Perry Riley Jr. lives on a rural Indiana farm and makes art in a variety of media that connect him with his rural roots. But it is his work growing, drying and making art from gourds on his farm that is front and center in this show, which spreads across two galleries in the Circle City Industrial Complex' s South Studios. Many of the works in Litmus Gallery are inspired by the imagery found in the art of Northeast Woodland Indians. Riley burns such images - birthing mothers, running deer - into his gourds.
In the Dewclaw Gallery space, on the other hand, you see the full range of Riley's work. The single gourd in the space features an image inspired by the Paleolithic cave paintings found in Lascaux, France. The antlers of the animal on the gourd show up as a motif in a number of Riley's paintings in acrylic and oil. The landscapes in these paintings, at first glance, look alien. The sky is dull yellow and green, the plateaus seems as if constructed out of 3D puzzle parts and the trees are uniformly conical.

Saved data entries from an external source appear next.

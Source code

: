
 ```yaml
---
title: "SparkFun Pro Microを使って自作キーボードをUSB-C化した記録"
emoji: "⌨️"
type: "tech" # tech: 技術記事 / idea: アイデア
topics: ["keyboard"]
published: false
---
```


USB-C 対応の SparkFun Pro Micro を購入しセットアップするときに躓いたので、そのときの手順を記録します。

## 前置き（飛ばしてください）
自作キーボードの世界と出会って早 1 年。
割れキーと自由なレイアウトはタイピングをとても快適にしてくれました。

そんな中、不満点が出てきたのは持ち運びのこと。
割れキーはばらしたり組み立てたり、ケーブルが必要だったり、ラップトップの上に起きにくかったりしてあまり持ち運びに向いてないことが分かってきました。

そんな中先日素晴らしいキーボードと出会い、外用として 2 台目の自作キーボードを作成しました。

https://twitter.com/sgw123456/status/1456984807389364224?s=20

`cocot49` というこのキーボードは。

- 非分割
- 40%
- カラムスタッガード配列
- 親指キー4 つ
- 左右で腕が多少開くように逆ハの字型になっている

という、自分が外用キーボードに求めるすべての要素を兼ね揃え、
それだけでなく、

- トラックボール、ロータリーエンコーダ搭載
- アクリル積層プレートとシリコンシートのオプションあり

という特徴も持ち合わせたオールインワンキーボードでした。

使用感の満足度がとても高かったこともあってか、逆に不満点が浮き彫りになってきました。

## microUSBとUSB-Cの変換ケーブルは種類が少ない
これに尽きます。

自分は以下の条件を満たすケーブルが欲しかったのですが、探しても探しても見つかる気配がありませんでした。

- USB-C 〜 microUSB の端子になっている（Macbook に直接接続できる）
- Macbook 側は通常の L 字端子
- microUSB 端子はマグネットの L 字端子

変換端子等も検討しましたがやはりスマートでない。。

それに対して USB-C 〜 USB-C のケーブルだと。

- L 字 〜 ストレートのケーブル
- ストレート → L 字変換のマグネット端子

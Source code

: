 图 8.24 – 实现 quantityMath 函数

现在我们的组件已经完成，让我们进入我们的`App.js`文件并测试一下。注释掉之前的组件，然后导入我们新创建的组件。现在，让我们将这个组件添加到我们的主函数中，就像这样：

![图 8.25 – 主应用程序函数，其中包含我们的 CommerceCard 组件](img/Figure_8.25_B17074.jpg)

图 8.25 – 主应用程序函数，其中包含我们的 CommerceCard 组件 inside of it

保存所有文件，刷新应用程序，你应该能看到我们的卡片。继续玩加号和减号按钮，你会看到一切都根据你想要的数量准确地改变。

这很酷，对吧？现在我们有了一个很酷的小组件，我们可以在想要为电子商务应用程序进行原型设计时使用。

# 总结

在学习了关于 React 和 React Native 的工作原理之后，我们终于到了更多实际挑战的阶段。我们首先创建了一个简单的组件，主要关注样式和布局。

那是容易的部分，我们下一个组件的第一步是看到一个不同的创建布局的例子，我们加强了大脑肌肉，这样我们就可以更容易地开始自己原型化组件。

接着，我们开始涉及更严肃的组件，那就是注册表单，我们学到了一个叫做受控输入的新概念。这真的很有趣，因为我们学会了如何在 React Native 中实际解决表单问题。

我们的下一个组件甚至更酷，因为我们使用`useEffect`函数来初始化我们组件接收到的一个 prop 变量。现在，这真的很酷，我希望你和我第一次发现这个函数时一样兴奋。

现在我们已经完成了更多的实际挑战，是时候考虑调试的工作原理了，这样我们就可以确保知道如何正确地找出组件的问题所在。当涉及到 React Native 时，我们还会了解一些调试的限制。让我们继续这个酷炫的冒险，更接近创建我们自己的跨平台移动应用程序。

All the places Riley has traveled, from Texas to Canada, seem to merge into one in his dreams and work: he refers to his landscapes as mindscapes. And some of these paintings contain self-portraits in the foregrounds that seem inspired by 20th-century modernism. But perhaps it's Riley's most organic work - his pieces made using gourds - that will prove most edifying for future viewers: After the environmental apocalypse, farmers like Riley may have more to say to us than artists using newer technologies.